Aucunement. Même s’ils ne mobilisent pas la violence avec la même intensité, tous ces extrémistes identitaires et identitaristes, autrement dit, les militants d’extrême droite de “Fdesouche” et de “Génération identitaire”, les activistes racialistes du Parti des Indigènes de la République (PIR) et leurs alliés décoloniaux ainsi que les salafo-djihadistes bien décrits récemment par Hugo Micheron (Le djihadisme français. Quartiers, Syrie, prisons, Paris, éd. Gallimard, 2020, p. 43) voient le monde en “noir et blanc” et l’avenir de l’humanité comme un “choc des civilisations” et une “guerre de races”. Ces mixophobes ethno-différencialistes partagent la théorie du “grand remplacement” en Occident popularisée par l’écrivain d’extrême droite Renaud Camus affirmant qu’il existe un projet politique de remplacement d’une civilisation par une autre organisé délibérément par les élites politiques, intellectuelles et médiatiques.

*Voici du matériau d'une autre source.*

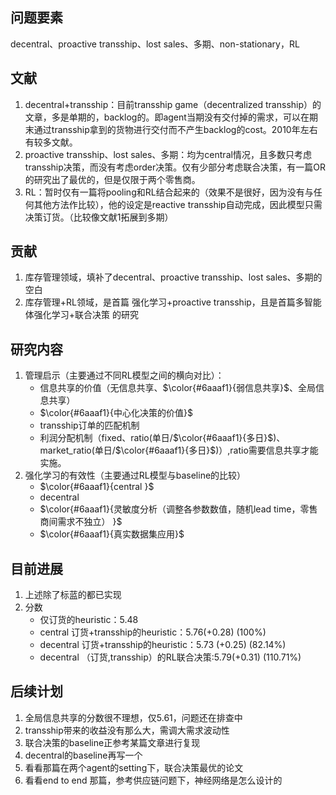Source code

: ## 问题要素
decentral、proactive transship、lost sales、多期、non-stationary，RL
## 文献
1. decentral+transship：目前transship game（decentralized transship）的文章，多是单期的，backlog的。即agent当期没有交付掉的需求，可以在期末通过transship拿到的货物进行交付而不产生backlog的cost。2010年左右有较多文献。
2. proactive transship、lost sales、多期：均为central情况，且多数只考虑transship决策，而没有考虑order决策。仅有少部分考虑联合决策，有一篇OR的研究出了最优的，但是仅限于两个零售商。
3. RL：暂时仅有一篇将pooling和RL结合起来的（效果不是很好，因为没有与任何其他方法作比较），他的设定是reactive transship自动完成，因此模型只需决策订货。（比较像文献1拓展到多期）
## 贡献
1. 库存管理领域，填补了decentral、proactive transship、lost sales、多期的空白
2. 库存管理+RL领域，是首篇 强化学习+proactive transship，且是首篇多智能体强化学习+联合决策 的研究
## 研究内容
1. 管理启示（主要通过不同RL模型之间的横向对比）：
   + 信息共享的价值（无信息共享、$\color{#6aaaf1}{弱信息共享}$、全局信息共享）
   + $\color{#6aaaf1}{中心化决策的价值}$
   + transship订单的匹配机制
   + 利润分配机制（fixed、ratio(单日/$\color{#6aaaf1}{多日}$)、market_ratio(单日/$\color{#6aaaf1}{多日}$)）,ratio需要信息共享才能实施。
2. 强化学习的有效性（主要通过RL模型与baseline的比较）
   + $\color{#6aaaf1}{central }$
   + decentral
   + $\color{#6aaaf1}{灵敏度分析（调整各参数数值，随机lead time，零售商间需求不独立） }$
   + $\color{#6aaaf1}{真实数据集应用}$
## 目前进展
1. 上述除了标蓝的都已实现
2. 分数
   + 仅订货的heuristic：5.48
   + central 订货+transship的heuristic：5.76(+0.28) (100%)
   + decentral 订货+transship的heuristic：5.73 (+0.25) (82.14%)
   + decentral （订货,transship）的RL联合决策:5.79(+0.31) (110.71%)
## 后续计划
1. 全局信息共享的分数很不理想，仅5.61，问题还在排查中
2. transship带来的收益没有那么大，需调大需求波动性
3. 联合决策的baseline正参考某篇文章进行复现
4. decentral的baseline再写一个
5. 看看那篇在两个agent的setting下，联合决策最优的论文
6. 看看end to end 那篇，参考供应链问题下，神经网络是怎么设计的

Les Français “de souche” seraient ainsi peu à peu évincés démographiquement par des peuples non-européens, en particulier issus des pays du Maghreb et de l’Afrique subsaharienne. Dans cette perspective, les identitaires nationalistes et “écofascistes” mixophobes sont anti-cosmopolites et prônent la “remigration” tandis que les identitaristes indigénistes décoloniaux et les islamistes revendiquent une hétérophobie communautaire et politico-religieuse. L’un des points communs des acteurs de ces processus de radicalisations identitaires est qu’ils s’attachent à développer une “politique des catastrophes”.

En effet, comme le signale Theodor Adorno (1903-1969) à propos du Nouvel extrémisme (Paris, éd. Climats/Flammarion, 2019), dans un contexte où “les conditions sociales et économiques du fascisme continuent d’exister (concentration du capital)“, ces activistes alimentent le sentiment de catastrophe sociale et “se nourrissent de fantasmes de fin du monde”. Ils insistent sur ce qui divise (la religion, le sexe, la “race”, etc.) plutôt que sur ce qui rassemble, c’est-à-dire une commune humanité au-delà du genre, de la classe, de la culture, de la couleur de peau, etc. Ces promoteurs de division et de séparation sont des “croisés de la morale” selon l’expression d’Howard Becker (Outsiders. Études de sociologie de la déviance, Paris, éd. Métailié, 1985) et des producteurs d’identités fermées cherchant à contrôler les corps et les esprits pour faire des “individus” des “représentants” communautaires, chargés de défendre, notamment par la violence, leur communauté d’appartenance et de référence.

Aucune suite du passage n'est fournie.